Don’t get left out in the cold
If you have a lovely home, you’ll want to be able to enjoy it all year round but heating, especially for larger or older properties, can be a significant expense. Heating isn’t just of benefit to you – warmth and a consistent temperature also helps to maintain the condition of your property and your possessions inside it.
While traditional methods such as oil and gas are costly and both are subject to volatility of supply, not to mention the additional hassles associated with arranging fuel deliveries, renewable heating offers many advantages.
Solar panels and biomass have both been extremely popular renewable technologies in recent years, boosted by the access to government grants which were available at the time. The boom in solar saw streets of homes erecting panels on their roofs to generate their own electricity. The limitations of this technology – not being able to store energy generated to use it at times when it is dark for example – and the reduction of grants to complete installations has had a direct impact on the number of installations taking place today. The advent of battery storage, which is still in its early infancy, may well give this technology a new lease of life again in the future.
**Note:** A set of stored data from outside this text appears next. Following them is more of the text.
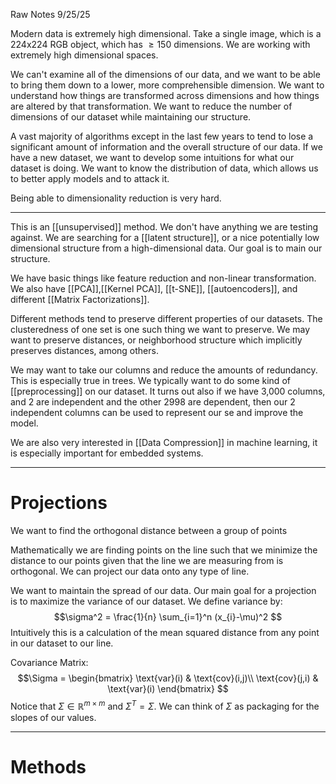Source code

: Raw Notes 9/25/25

Modern data is extremely high dimensional. Take a single image, which is a 224x224 RGB object, which has $\geq 150$ dimensions. We are working with extremely high dimensional spaces. 

We can't examine all of the dimensions of our data, and we want to be able to bring them down to a lower, more comprehensible dimension. We want to understand how things are transformed across dimensions and how things are altered by that transformation. We want to reduce the number of dimensions of our dataset while maintaining our structure. 

A vast majority of algorithms except in the last few years to tend to lose a significant amount of information and the overall structure of our data. If we have a new dataset, we want to develop some intuitions for what our dataset is doing. We want to know the distribution of data, which allows us to better apply models and to attack it.

Being able to dimensionality reduction is very hard. 

---
This is an [[unsupervised]] method. We don't have anything we are testing against. We are searching for a [[latent structure]], or a nice potentially low dimensional structure from a high-dimensional data. Our goal is to main our structure.

We have basic things like feature reduction and non-linear transformation. We also have [[PCA]],[[Kernel PCA]], [[t-SNE]], [[autoencoders]], and different [[Matrix Factorizations]]. 

Different methods tend to preserve different properties of our datasets. The clusteredness of one set is one such thing we want to preserve. We may want to preserve distances, or neighborhood structure which implicitly preserves distances, among others. 

We may want to take our columns and reduce the amounts of redundancy. This is especially true in trees. We typically want to do some kind of [[preprocessing]] on our dataset. It turns out also if we have 3,000 columns, and 2 are independent and the other 2998 are dependent, then our 2 independent columns can be used to represent our se and improve the model.

We are also very interested in [[Data Compression]] in machine learning, it is especially important for embedded systems. 

---
# Projections
We want to find the orthogonal distance between a group of points 

Mathematically we are finding points on the line such that we minimize the distance to our points given that the line we are measuring from is orthogonal. We can project our data onto any type of line. 

We want to maintain the spread of our data. Our main goal for a projection is to maximize the variance of our dataset. We define variance by:
$$\sigma^2 = \frac{1}{n} \sum_{i=1}^n (x_{i}-\mu)^2 $$
Intuitively this is a calculation of the mean squared distance from any point in our dataset to our line. 

Covariance Matrix:
$$\Sigma = \begin{bmatrix} \text{var}(i) & \text{cov}(i,j)\\ \text{cov}(j,i) & \text{var}(i) \end{bmatrix} $$
Notice that $\Sigma \in \mathbb{R}^{m \times m}$ and $\Sigma^T=\Sigma$. We can think of $\Sigma$ as packaging for the slopes of our values. 

---
# Methods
Biomass – the burning of organic materials such as scrap lumber and cereals – has also become widely used for heating and hot water generation, again with a helping hand from government incentives. This technology still relies on the purchase of ‘fuel’ to burn such as wood chips, which again have seen an impact on prices and government subsidies for new installations reduced.
Heat pumps have been used for decades in Scandinavian countries but it’s only really in the past 10 years that people in the UK have begun to recognise the great potential of this renewable technology for heating and hot water. Heat pumps are non-combustion systems – they don’t burn anything – meaning they are not only better for the environment, but they are immune from fuel price rises in oil, gas, wood etc or supply issues. A ground source heat pump simply takes energy from the ground and an air source heat pump takes energy from the air, both turning it into hot water for heating and hot water taps. Heat pumps work at their most effective rate when they provide steady state low level heating, meaning that you can leave them on and enjoy a warm home while still achieving significantly low energy bills.
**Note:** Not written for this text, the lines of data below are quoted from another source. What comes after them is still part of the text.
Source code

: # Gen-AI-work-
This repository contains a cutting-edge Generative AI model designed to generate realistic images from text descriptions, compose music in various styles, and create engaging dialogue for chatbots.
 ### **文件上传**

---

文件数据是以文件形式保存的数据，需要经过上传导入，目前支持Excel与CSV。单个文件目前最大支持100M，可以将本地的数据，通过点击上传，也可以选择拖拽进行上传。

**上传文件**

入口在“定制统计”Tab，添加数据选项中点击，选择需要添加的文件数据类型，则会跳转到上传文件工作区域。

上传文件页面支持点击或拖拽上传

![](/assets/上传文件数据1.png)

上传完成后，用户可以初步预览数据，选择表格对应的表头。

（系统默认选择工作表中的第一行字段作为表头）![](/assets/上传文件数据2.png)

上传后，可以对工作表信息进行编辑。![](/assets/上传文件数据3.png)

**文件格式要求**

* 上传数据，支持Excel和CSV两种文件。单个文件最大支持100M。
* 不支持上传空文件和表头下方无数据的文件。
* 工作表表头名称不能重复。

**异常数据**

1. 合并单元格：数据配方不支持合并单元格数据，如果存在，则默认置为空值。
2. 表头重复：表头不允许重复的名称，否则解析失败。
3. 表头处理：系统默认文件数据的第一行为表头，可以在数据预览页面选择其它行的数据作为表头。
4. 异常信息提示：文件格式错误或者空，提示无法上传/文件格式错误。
A ground source heat pump is particularly ideal for larger properties with land around them to install the ground loop that collects the energy needed to make the system run. It is currently considered one of the best heating options because of the generous government payments, known as the Renewable Heat Incentive (RHI), which are available to homeowners who choose to have it installed. These payments are set to be reduced soon so if you are considering a ground source heat pump, it is advisable to get the installation completed and yourself locked into the current RHI rates. Don’t get left out in the cold.